Areną dzisiejszego starcia będzie ponad 68-tysięczny Estadio Nacional w Brasilii. Obiekt jest najdroższym stadionem przygotowanym na mundial 2014. Jego koszt budowy wyniósł około 1,77 mld złotych.
Obie jedenastki w swojej historii spotkały się trzy razy, za każdym razem na wielkiej imprezie. Pierwsze starcie, to Mistrzostwa Świata w Stanach Zjednoczonych. Pojedynek fazy grupowej zakończył się ostatecznie wygraną Canarinhos 3-0. Dwie bramki w tym spotkaniu zdobył pamiętny duet napastników: Romario – Bebeto. Na następny mecz musieliśmy poczekać do 2001 roku. W rozgrywanym wtedy Pucharze Konfederacji, górą ponownie okazała się Brazylia, która tym razem zaaplikowała rywalom dwie bramki. Ostatnia jak dotąd konfrontacja pomiędzy obiema reprezentacjami miała miejsce w 2003 roku. W kolejnej edycji Pucharu Konfederacji los ponownie przydzielił obie jedenastki do jednej grupy. Tym razem górą okazał się Kamerun, który na Stade de France ograł świeżo upieczonych Mistrzów Świata 1-0. Bramkę na wagę zwycięstwa zdobył Samuel Eto’o.
Podopieczni Volkera Finke mieli nawiązać do sukcesów ekipy z 1990 roku, kiedy pod przywództwem Rogera Mili Kamerun osiągnął pułap ćwierćfinału. Niestety pod względem sportowym wyszło jak na kolejnych czterech mundialach, czyli przygoda piłkarzy z Afryki kończy się już na fazie grupowej. Nieposkromione Lwy zamiast straszyć rywali na boisku i godnie reprezentować barwy kraju, zaczęły pokazywać pazur już przed wylotem na mundial, kiedy zaprotestowały przeciwko zbyt niskim wynagrodzeniom. W spotkaniu przeciwko Meksykowi Kameruńczycy zaprezentowali się dość przeciętnie. Przegrywając ostatecznie 1-0, mogli dziękować arbitrowi bocznemu, który nie uznał dwóch bramek dla piłkarzy Miguela Herrery. Do prawdziwego skandalu doszło podczas spotkania z Chorwacją. Najpierw bardzo brzydko zachował się Song, który atakując rywala łokciem, obejrzał czerwoną kartkę. Następnie byliśmy świadkami wewnętrznych kłótni i przepychanek w zespole Kamerunu. Doszło nawet do rękoczynów. Czy rozpadający się na naszych oczach zespół Finke może zagrozić wielkiej Brazylii?
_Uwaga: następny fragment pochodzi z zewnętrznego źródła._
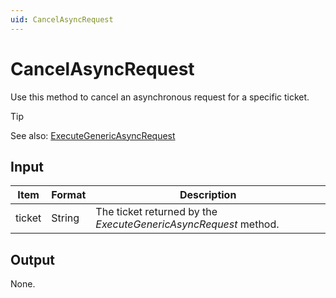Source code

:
 ```yaml
---
uid: CancelAsyncRequest
---
```


# CancelAsyncRequest

Use this method to cancel an asynchronous request for a specific ticket.

> [!TIP]
> See also: [ExecuteGenericAsyncRequest](xref:ExecuteGenericAsyncRequest)

## Input

| Item   | Format | Description                                                     |
|--------|--------|-----------------------------------------------------------------|
| ticket | String | The ticket returned by the *ExecuteGenericAsyncRequest* method. |

## Output

None.
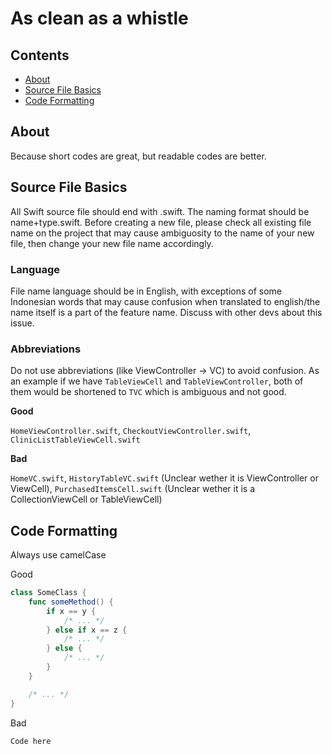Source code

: # As clean as a whistle

## Contents
- [About](#about)
- [Source File Basics](#sourcefilebasics)
- [Code Formatting](#codeformatting)

## About
Because short codes are great, but readable codes are better.


## Source File Basics
All Swift source file should end with .swift. The naming format should be name+type.swift. Before creating a new file, please check all existing file name on the project that may cause ambiguosity to the name of your new file, then change your new file name accordingly.

### Language
File name language should be in English, with exceptions of some Indonesian words that may cause confusion when translated to english/the name itself is a part of the feature name. Discuss with other devs about this issue.

### Abbreviations
Do not use abbreviations (like ViewController -> VC) to avoid confusion. As an example if we have `TableViewCell` and `TableViewController`, both of them would be shortened to `TVC` which is ambiguous and not good.

**Good**

`HomeViewController.swift`, `CheckoutViewController.swift`, `ClinicListTableViewCell.swift`

**Bad**

`HomeVC.swift`, `HistoryTableVC.swift` (Unclear wether it is ViewController or ViewCell), `PurchasedItemsCell.swift` (Unclear wether it is a CollectionViewCell or TableViewCell)



## Code Formatting
Always use camelCase

Good
``` swift
class SomeClass {
    func someMethod() {
        if x == y {
            /* ... */
        } else if x == z {
            /* ... */
        } else {
            /* ... */
        }
    }

    /* ... */
}

```

Bad
``` swift
Code here
```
Gospodarze turnieju, co wydaje się w pełni uzasadnione, już od momentu przyznania organizacji imprezy są widziani jako przyszli mistrzowie świata. Szósta gwiazdka na piersi nie wydaje się być jednak tak pewna. Canarinhos rozpoczęli mistrzostwa od spotkania z Chorwacją. Ostatecznie konfrontacja zakończyła się wygraną piłkarzy z Ameryki Południowej 3-1, ale ten kto śledził wydarzenia na murawie, ten wie, że gospodarze mieli spore problemy w pojedynku przeciwko Chorwacji i nawet musieli gonić wynik. Plan został jednak wykonany, a trzy punkty wywalczone. Kolejnym oponentem na drodze do fazy pucharowej okazał się Meksyk. Reprezentacja El Tri na tych mistrzostwach nie zamierza jednak tanio sprzedać skóry. Estadio Castelao stało się areną dość wyrównanego pojedynku pomiędzy Brazylią, a Meksykiem. Spotkanie zakończyło się bezbramkowym remisem, ale ponownie, ten kto oglądał, ten wie, że podopieczni Miguela Herrery byli bliscy ogrania gospodarzy. Neymar i spółka wyraźnie nie radzą sobie z wielką presją wywieraną przez media i naród. Wyjście z grupy jest jednak obowiązkiem ekipy prowadzonej przez Luisa Felipe Scolariego, która na ostatni mecz grupowy nie mogła sobie wymarzyć chyba lepszego rywala – żegnającego się z mistrzostwami i rozbitego wewnętrznie Kamerunu.